**DATA PROVIDED**.
============================================================
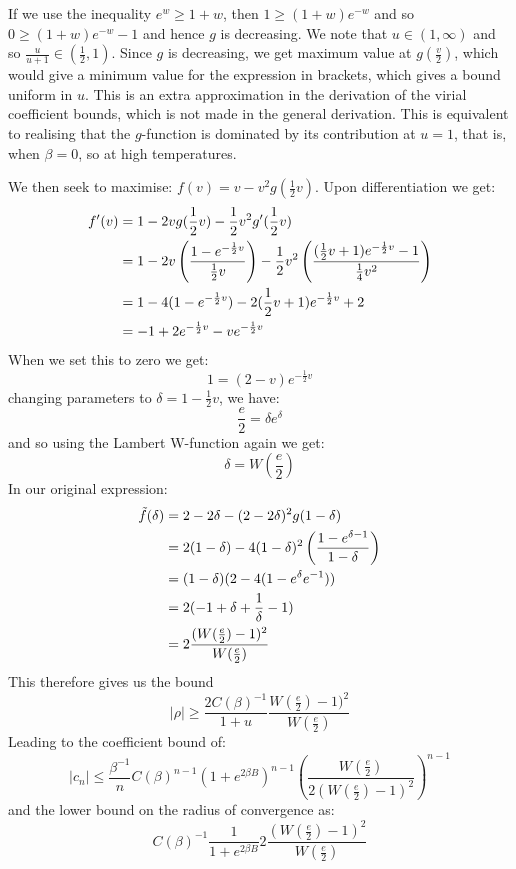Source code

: \documentclass[reqno]{amsart}
\def\be{\begin{equation}}
\def\ee{\end{equation}}
\numberwithin{equation}{section}
\begin{document}
If we use the inequality $e^w \geq 1+w$, then $1 \geq (1+w)e^{-w}$ and so $0 \geq (1+w)e^{-w}-1$ and hence $g$ is decreasing. We note that $u \in (1,\infty)$ and so $\frac{u}{u+1} \in (\frac{1}{2},1)$. Since $g$ is decreasing, we get maximum value at $g(\frac{v}{2})$, which would give a minimum value for the expression in brackets, which gives a bound uniform in $u$. This is an extra approximation in the derivation of the virial coefficient bounds, which is not made in the general derivation. This is equivalent to realising that the $g$-function is dominated by its contribution at $u=1$, that is, when $\beta=0$, so at high temperatures.

We then seek to maximise: $f(v)=v-v^2g(\frac{1}{2}v)$.
Upon differentiation we get:
\begin{align} f'(v) &= 1-2vg(\frac{1}{2}v)-\frac{1}{2}v^2g'(\frac{1}{2}v) \notag \\ &=1-2v\left(\frac{1-e^{-\frac{1}{2}v}}{\frac{1}{2}v}\right) -\frac{1}{2}v^2\left(\frac{(\frac{1}{2}v+1)e^{-\frac{1}{2}v}-1}{\frac{1}{4}v^2}\right) \notag \\ &= 1-4(1-e^{-\frac{1}{2}v})-2(\frac{1}{2}v+1)e^{-\frac{1}{2}v}+2 \notag \\ &=-1+2e^{-\frac{1}{2}v}-ve^{-\frac{1}{2}v} \end{align}
When we set this to zero we get:
\be 1=(2-v)e^{-\frac{1}{2}v} \ee
changing parameters to $\delta=1-\frac{1}{2}v$, we have:
\be \frac{e}{2}=\delta e^{\delta} \ee
and so using the Lambert W-function again we get:
\be \delta=W\left(\frac{e}{2}\right) \ee
In our original expression:
\begin{align} \tilde{f}(\delta)&=2-2\delta-(2-2\delta)^2g(1-\delta) \notag \\ &=2(1 - \delta)-4(1-\delta)^2\left(\frac{1-e^{\delta-1}}{1-\delta}\right) \notag \\ &= (1-\delta)(2-4(1-e^{\delta}e^{-1})) \notag \\ &= 2(-1+\delta+\frac{1}{\delta}-1) \notag \\ &=2\frac{(W(\frac{e}{2})-1)^2}{W(\frac{e}{2})} \end{align}
This therefore gives us the bound 
\be |\rho| \geq \frac{2C(\beta)^{-1}}{1+u}\frac{W(\frac{e}{2})-1)^2}{W(\frac{e}{2})} \ee
Leading to the coefficient bound of:
\be |c_n| \leq \frac{\beta^{-1}}{n}C(\beta)^{n-1}(1+e^{2\beta B})^{n-1}\left(\frac{W(\frac{e}{2})}{2(W(\frac{e}{2})-1)^2}\right)^{n-1} \ee
and the lower bound on the radius of convergence as:
\be C(\beta)^{-1}\frac{1}{1+e^{2\beta B}}2\frac{(W(\frac{e}{2})-1)^2}{W(\frac{e}{2})} \label{LPenradius} \ee
\end{document}
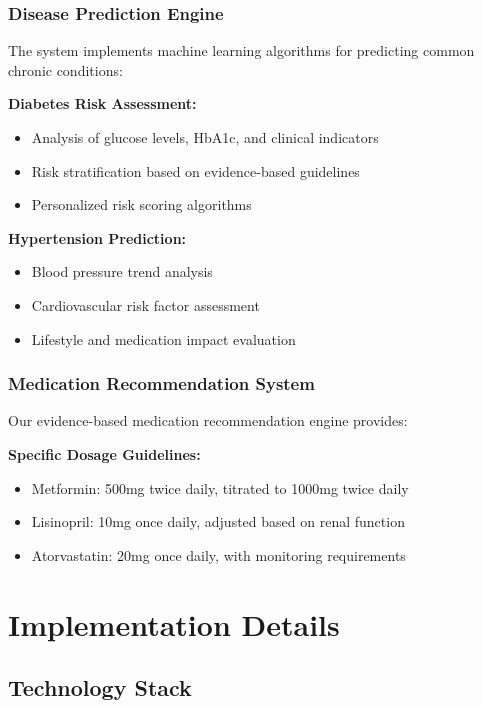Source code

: \documentclass[conference]{IEEEtran}
\begin{document}
\subsubsection{Disease Prediction Engine}

The system implements machine learning algorithms for predicting common chronic conditions:

\textbf{Diabetes Risk Assessment:}
\begin{itemize}
    \item Analysis of glucose levels, HbA1c, and clinical indicators
    \item Risk stratification based on evidence-based guidelines
    \item Personalized risk scoring algorithms
\end{itemize}

\textbf{Hypertension Prediction:}
\begin{itemize}
    \item Blood pressure trend analysis
    \item Cardiovascular risk factor assessment
    \item Lifestyle and medication impact evaluation
\end{itemize}

\subsubsection{Medication Recommendation System}

Our evidence-based medication recommendation engine provides:

\textbf{Specific Dosage Guidelines:}
\begin{itemize}
    \item Metformin: 500mg twice daily, titrated to 1000mg twice daily
    \item Lisinopril: 10mg once daily, adjusted based on renal function
    \item Atorvastatin: 20mg once daily, with monitoring requirements
\end{itemize}

\section{Implementation Details}

\subsection{Technology Stack}
\end{document}

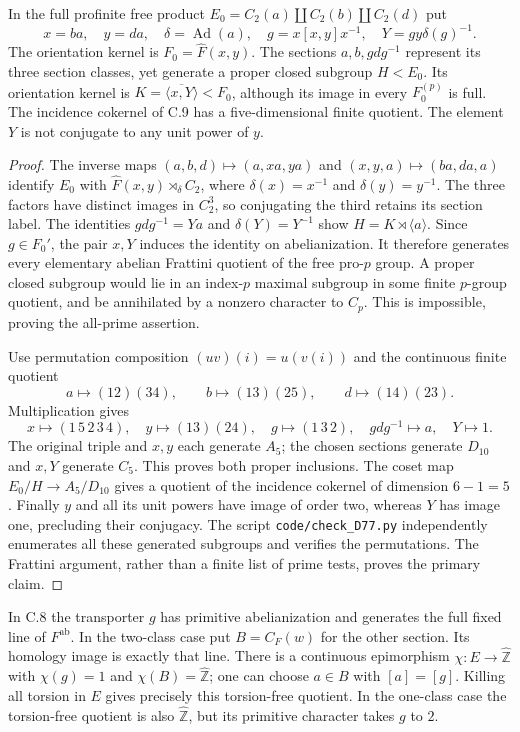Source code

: In the full profinite free product
$E_0=C_2(a)\amalg C_2(b)\amalg C_2(d)$ put
\[
 x=ba,\quad y=da,\quad \delta=\operatorname{Ad}(a),\quad
 g=x[x,y]x^{-1},\quad Y=g y\delta(g)^{-1}.
\]
The orientation kernel is $F_0=\widehat F(x,y)$.
The sections $a,b,gdg^{-1}$ represent its three
section classes, yet generate a proper closed subgroup
$H<E_0$.  Its orientation kernel is
$K=\overline{\langle x,Y\rangle}<F_0$, although its
image in every $F_0^{(p)}$ is full.  The incidence
cokernel of C.9 has a five-dimensional finite quotient.
The element $Y$ is not conjugate to any unit power of $y$.

\begin{proof}
The inverse maps $(a,b,d)\mapsto(a,xa,ya)$ and
$(x,y,a)\mapsto(ba,da,a)$ identify $E_0$ with
$\widehat F(x,y)\rtimes_\delta C_2$, where
$\delta(x)=x^{-1}$ and $\delta(y)=y^{-1}$.
The three factors have distinct images in $C_2^3$,
so conjugating the third retains its section label.
The identities $gdg^{-1}=Ya$ and $\delta(Y)=Y^{-1}$
show $H=K\rtimes\langle a\rangle$.  Since $g\in F_0'$,
the pair $x,Y$ induces the identity on abelianization.
It therefore generates every elementary abelian
Frattini quotient of the free pro-$p$ group.  A
proper closed subgroup would lie in an index-$p$
maximal subgroup in some finite $p$-group quotient,
and be annihilated by a nonzero character to $C_p$.
This is impossible, proving the all-prime assertion.

Use permutation composition $(uv)(i)=u(v(i))$ and
the continuous finite quotient
\[
 a\mapsto(12)(34),\qquad b\mapsto(13)(25),\qquad
 d\mapsto(14)(23).
\]
Multiplication gives
\[
 x\mapsto(1\,5\,2\,3\,4),\quad y\mapsto(13)(24),\quad
 g\mapsto(1\,3\,2),\quad gdg^{-1}\mapsto a,\quad Y\mapsto1.
\]
The original triple and $x,y$ each generate $A_5$;
the chosen sections generate $D_{10}$ and $x,Y$
generate $C_5$.  This proves both proper inclusions.
The coset map $E_0/H\to A_5/D_{10}$ gives a quotient
of the incidence cokernel of dimension $6-1=5$.
Finally $y$ and all its unit powers have image of
order two, whereas $Y$ has image one, precluding
their conjugacy.  The script
\texttt{code/check\_D77.py} independently enumerates
all these generated subgroups and verifies the
permutations.  The Frattini argument, rather than
a finite list of prime tests, proves the primary claim.
\end{proof}

In C.8 the transporter $g$ has primitive abelianization
and generates the full fixed line of $F^{\mathrm{ab}}$.
In the two-class case put $B=C_F(w)$ for the other
section.  Its homology image is exactly that line.
There is a continuous epimorphism
$\chi:E\to\widehat{\mathbb Z}$ with $\chi(g)=1$ and
$\chi(B)=\widehat{\mathbb Z}$; one can choose
$a\in B$ with $[a]=[g]$.  Killing all torsion in
$E$ gives precisely this torsion-free quotient.
In the one-class case the torsion-free quotient
is also $\widehat{\mathbb Z}$, but its primitive
character takes $g$ to $2$.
============================================================
**EXERCISE DETAILS**.
Within the material above, the line with "If we use the" opens the range and the line with "This therefore gives us the bound" closes it; reproduce that range word for word.

**SOLUTION TO THE EXERCISE**.
If we use the inequality $e^w \geq 1+w$, then $1 \geq (1+w)e^{-w}$ and so $0 \geq (1+w)e^{-w}-1$ and hence $g$ is decreasing. We note that $u \in (1,\infty)$ and so $\frac{u}{u+1} \in (\frac{1}{2},1)$. Since $g$ is decreasing, we get maximum value at $g(\frac{v}{2})$, which would give a minimum value for the expression in brackets, which gives a bound uniform in $u$. This is an extra approximation in the derivation of the virial coefficient bounds, which is not made in the general derivation. This is equivalent to realising that the $g$-function is dominated by its contribution at $u=1$, that is, when $\beta=0$, so at high temperatures.

We then seek to maximise: $f(v)=v-v^2g(\frac{1}{2}v)$.
Upon differentiation we get:
\begin{align} f'(v) &= 1-2vg(\frac{1}{2}v)-\frac{1}{2}v^2g'(\frac{1}{2}v) \notag \\ &=1-2v\left(\frac{1-e^{-\frac{1}{2}v}}{\frac{1}{2}v}\right) -\frac{1}{2}v^2\left(\frac{(\frac{1}{2}v+1)e^{-\frac{1}{2}v}-1}{\frac{1}{4}v^2}\right) \notag \\ &= 1-4(1-e^{-\frac{1}{2}v})-2(\frac{1}{2}v+1)e^{-\frac{1}{2}v}+2 \notag \\ &=-1+2e^{-\frac{1}{2}v}-ve^{-\frac{1}{2}v} \end{align}
When we set this to zero we get:
\be 1=(2-v)e^{-\frac{1}{2}v} \ee
changing parameters to $\delta=1-\frac{1}{2}v$, we have:
\be \frac{e}{2}=\delta e^{\delta} \ee
and so using the Lambert W-function again we get:
\be \delta=W\left(\frac{e}{2}\right) \ee
In our original expression:
\begin{align} \tilde{f}(\delta)&=2-2\delta-(2-2\delta)^2g(1-\delta) \notag \\ &=2(1 - \delta)-4(1-\delta)^2\left(\frac{1-e^{\delta-1}}{1-\delta}\right) \notag \\ &= (1-\delta)(2-4(1-e^{\delta}e^{-1})) \notag \\ &= 2(-1+\delta+\frac{1}{\delta}-1) \notag \\ &=2\frac{(W(\frac{e}{2})-1)^2}{W(\frac{e}{2})} \end{align}
This therefore gives us the bound 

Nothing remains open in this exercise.